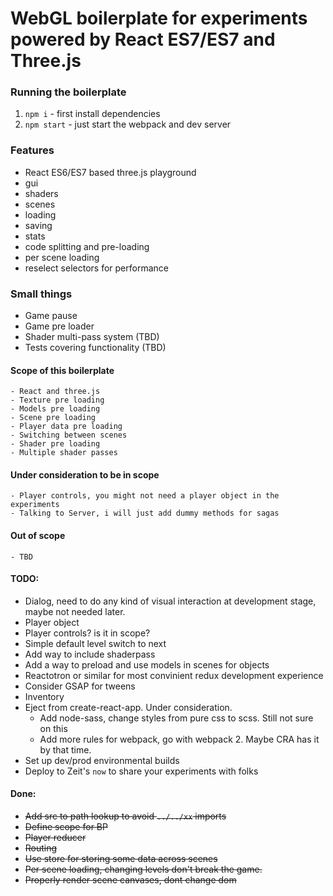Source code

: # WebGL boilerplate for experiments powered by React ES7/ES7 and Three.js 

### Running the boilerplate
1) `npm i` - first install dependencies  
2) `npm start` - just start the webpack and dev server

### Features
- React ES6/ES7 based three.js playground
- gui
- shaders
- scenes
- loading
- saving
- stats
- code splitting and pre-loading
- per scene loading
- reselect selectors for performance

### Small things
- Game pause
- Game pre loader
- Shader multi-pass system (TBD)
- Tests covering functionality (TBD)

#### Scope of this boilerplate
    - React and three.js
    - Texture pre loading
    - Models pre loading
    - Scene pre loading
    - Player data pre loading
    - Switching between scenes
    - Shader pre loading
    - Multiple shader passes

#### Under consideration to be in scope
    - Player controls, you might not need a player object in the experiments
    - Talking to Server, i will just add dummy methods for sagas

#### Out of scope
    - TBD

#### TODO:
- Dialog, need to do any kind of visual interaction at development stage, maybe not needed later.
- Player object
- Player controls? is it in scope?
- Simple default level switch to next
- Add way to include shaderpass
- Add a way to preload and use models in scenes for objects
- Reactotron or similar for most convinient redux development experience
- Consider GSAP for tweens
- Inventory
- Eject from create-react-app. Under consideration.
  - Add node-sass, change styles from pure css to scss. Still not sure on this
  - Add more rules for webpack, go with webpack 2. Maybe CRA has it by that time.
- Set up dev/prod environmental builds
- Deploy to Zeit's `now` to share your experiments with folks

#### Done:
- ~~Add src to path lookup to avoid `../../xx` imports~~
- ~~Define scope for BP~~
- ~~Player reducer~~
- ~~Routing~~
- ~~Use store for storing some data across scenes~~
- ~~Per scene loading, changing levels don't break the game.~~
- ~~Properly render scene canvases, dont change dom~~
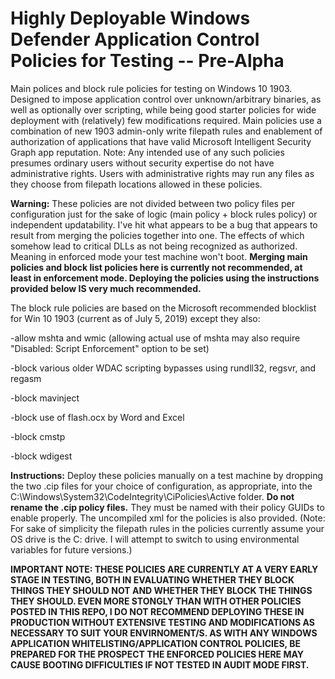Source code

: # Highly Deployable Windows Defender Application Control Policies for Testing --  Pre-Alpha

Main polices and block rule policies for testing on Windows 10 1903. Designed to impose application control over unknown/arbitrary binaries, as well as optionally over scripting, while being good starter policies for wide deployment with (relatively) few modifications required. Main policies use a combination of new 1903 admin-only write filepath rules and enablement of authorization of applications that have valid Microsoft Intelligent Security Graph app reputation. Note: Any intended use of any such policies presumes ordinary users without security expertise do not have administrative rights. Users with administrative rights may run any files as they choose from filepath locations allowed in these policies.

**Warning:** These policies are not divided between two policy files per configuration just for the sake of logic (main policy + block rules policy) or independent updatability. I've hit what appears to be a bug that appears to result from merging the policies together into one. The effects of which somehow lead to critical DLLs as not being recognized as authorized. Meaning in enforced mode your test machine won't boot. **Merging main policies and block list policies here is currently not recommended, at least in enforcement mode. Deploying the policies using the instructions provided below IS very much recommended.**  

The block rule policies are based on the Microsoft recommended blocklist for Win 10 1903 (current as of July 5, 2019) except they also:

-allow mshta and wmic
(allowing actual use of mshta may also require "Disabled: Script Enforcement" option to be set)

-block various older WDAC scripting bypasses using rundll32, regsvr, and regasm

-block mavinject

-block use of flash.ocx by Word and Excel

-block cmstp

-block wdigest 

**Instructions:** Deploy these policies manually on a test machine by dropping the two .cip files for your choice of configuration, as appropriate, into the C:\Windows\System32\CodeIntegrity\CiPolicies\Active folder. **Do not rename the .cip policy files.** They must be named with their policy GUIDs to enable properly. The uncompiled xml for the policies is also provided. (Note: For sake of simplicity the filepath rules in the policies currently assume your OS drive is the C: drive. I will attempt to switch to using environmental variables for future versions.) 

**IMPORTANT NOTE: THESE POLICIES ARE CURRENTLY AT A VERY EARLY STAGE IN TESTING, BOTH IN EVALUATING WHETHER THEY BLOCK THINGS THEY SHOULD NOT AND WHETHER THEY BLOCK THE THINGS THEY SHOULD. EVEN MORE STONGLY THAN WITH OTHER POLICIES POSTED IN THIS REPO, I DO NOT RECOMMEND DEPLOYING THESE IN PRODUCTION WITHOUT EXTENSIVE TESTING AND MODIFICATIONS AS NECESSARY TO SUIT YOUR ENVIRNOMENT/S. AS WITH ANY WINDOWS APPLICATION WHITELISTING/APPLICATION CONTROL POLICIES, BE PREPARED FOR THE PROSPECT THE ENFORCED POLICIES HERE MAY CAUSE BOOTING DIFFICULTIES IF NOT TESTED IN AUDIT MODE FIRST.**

============================================================

§ Work instruction
Produce a word-for-word copy of everything above from the line holding "(allowing actual use" down to the line holding "-block wdigest", with both of those lines kept.

§ Task output
(allowing actual use of mshta may also require "Disabled: Script Enforcement" option to be set)

-block various older WDAC scripting bypasses using rundll32, regsvr, and regasm

-block mavinject

-block use of flash.ocx by Word and Excel

-block cmstp

-block wdigest 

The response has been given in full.